- _Problem details_:
Please return only the lines from the one holding "- 👀 I’m interested in web development" through the one holding "xli340/xli340 is a", exactly as they appear in the records below, both ends included.

- _Available records_:
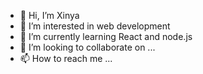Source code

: - 👋 Hi, I’m Xinya
- 👀 I’m interested in web development
- 🌱 I’m currently learning React and node.js
- 💞️ I’m looking to collaborate on ...
- 📫 How to reach me ...

<!---
xli340/xli340 is a ✨ special ✨ repository because its `README.md` (this file) appears on your GitHub profile.
You can click the Preview link to take a look at your changes.
--->

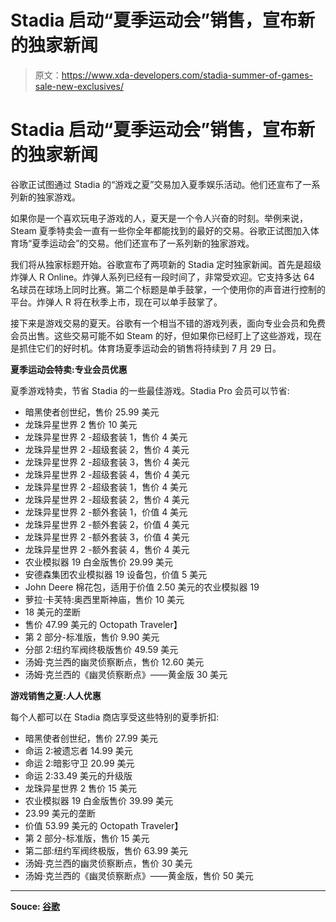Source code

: # Stadia 启动“夏季运动会”销售，宣布新的独家新闻

> 原文：<https://www.xda-developers.com/stadia-summer-of-games-sale-new-exclusives/>

# Stadia 启动“夏季运动会”销售，宣布新的独家新闻

谷歌正试图通过 Stadia 的“游戏之夏”交易加入夏季娱乐活动。他们还宣布了一系列新的独家游戏。

如果你是一个喜欢玩电子游戏的人，夏天是一个令人兴奋的时刻。举例来说，Steam 夏季特卖会一直有一些你全年都能找到的最好的交易。谷歌正试图加入体育场“夏季运动会”的交易。他们还宣布了一系列新的独家游戏。

我们将从独家标题开始。谷歌宣布了两项新的 Stadia 定时独家新闻。首先是超级炸弹人 R Online。炸弹人系列已经有一段时间了，非常受欢迎。它支持多达 64 名球员在球场上同时比赛。第二个标题是单手鼓掌，一个使用你的声音进行控制的平台。炸弹人 R 将在秋季上市，现在可以单手鼓掌了。

接下来是游戏交易的夏天。谷歌有一个相当不错的游戏列表，面向专业会员和免费会员出售。这些交易可能不如 Steam 的好，但如果你已经盯上了这些游戏，现在是抓住它们的好时机。体育场夏季运动会的销售将持续到 7 月 29 日。

**夏季运动会特卖:专业会员优惠**

夏季游戏特卖，节省 Stadia 的一些最佳游戏。Stadia Pro 会员可以节省:

*   暗黑使者创世纪，售价 25.99 美元
*   龙珠异星世界 2 售价 10 美元
*   龙珠异星世界 2 -超级套装 1，售价 4 美元
*   龙珠异星世界 2 -超级套装 2，售价 4 美元
*   龙珠异星世界 2 -超级套装 3，售价 4 美元
*   龙珠异星世界 2 -超级套装 4，售价 4 美元
*   龙珠异星世界 2 -超级套装 1，售价 4 美元
*   龙珠异星世界 2 -超级套装 2，售价 4 美元
*   龙珠异星世界 2 -额外套装 1，价值 4 美元
*   龙珠异星世界 2 -额外套装 2，价值 4 美元
*   龙珠异星世界 2 -额外套装 3，价值 4 美元
*   龙珠异星世界 2 -额外套装 4，售价 4 美元
*   农业模拟器 19 白金版售价 29.99 美元
*   安德森集团农业模拟器 19 设备包，价值 5 美元
*   John Deere 棉花包，适用于价值 2.50 美元的农业模拟器 19
*   萝拉·卡芙特:奥西里斯神庙，售价 10 美元
*   18 美元的垄断
*   售价 47.99 美元的 Octopath Traveler】
*   第 2 部分-标准版，售价 9.90 美元
*   分部 2:纽约军阀终极版售价 49.59 美元
*   汤姆·克兰西的幽灵侦察断点，售价 12.60 美元
*   汤姆·克兰西的《幽灵侦察断点》——黄金版 30 美元

**游戏销售之夏:人人优惠**

每个人都可以在 Stadia 商店享受这些特别的夏季折扣:

*   暗黑使者创世纪，售价 27.99 美元
*   命运 2:被遗忘者 14.99 美元
*   命运 2:暗影守卫 20.99 美元
*   命运 2:33.49 美元的升级版
*   龙珠异星世界 2 售价 15 美元
*   农业模拟器 19 白金版售价 39.99 美元
*   23.99 美元的垄断
*   价值 53.99 美元的 Octopath Traveler】
*   第 2 部分-标准版，售价 15 美元
*   第二部:纽约军阀终极版，售价 63.99 美元
*   汤姆·克兰西的幽灵侦察断点，售价 30 美元
*   汤姆·克兰西的《幽灵侦察断点》——黄金版，售价 50 美元

* * *

**Souce: [谷歌](https://community.stadia.com/t5/Stadia-Community-Blog/This-Week-on-Stadia-GREAT-NEWS-FOR-GAMERS/ba-p/26584)**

- _Answer to the problem_:
- 👀 I’m interested in web development
- 🌱 I’m currently learning React and node.js
- 💞️ I’m looking to collaborate on ...
- 📫 How to reach me ...

<!---
xli340/xli340 is a ✨ special ✨ repository because its `README.md` (this file) appears on your GitHub profile.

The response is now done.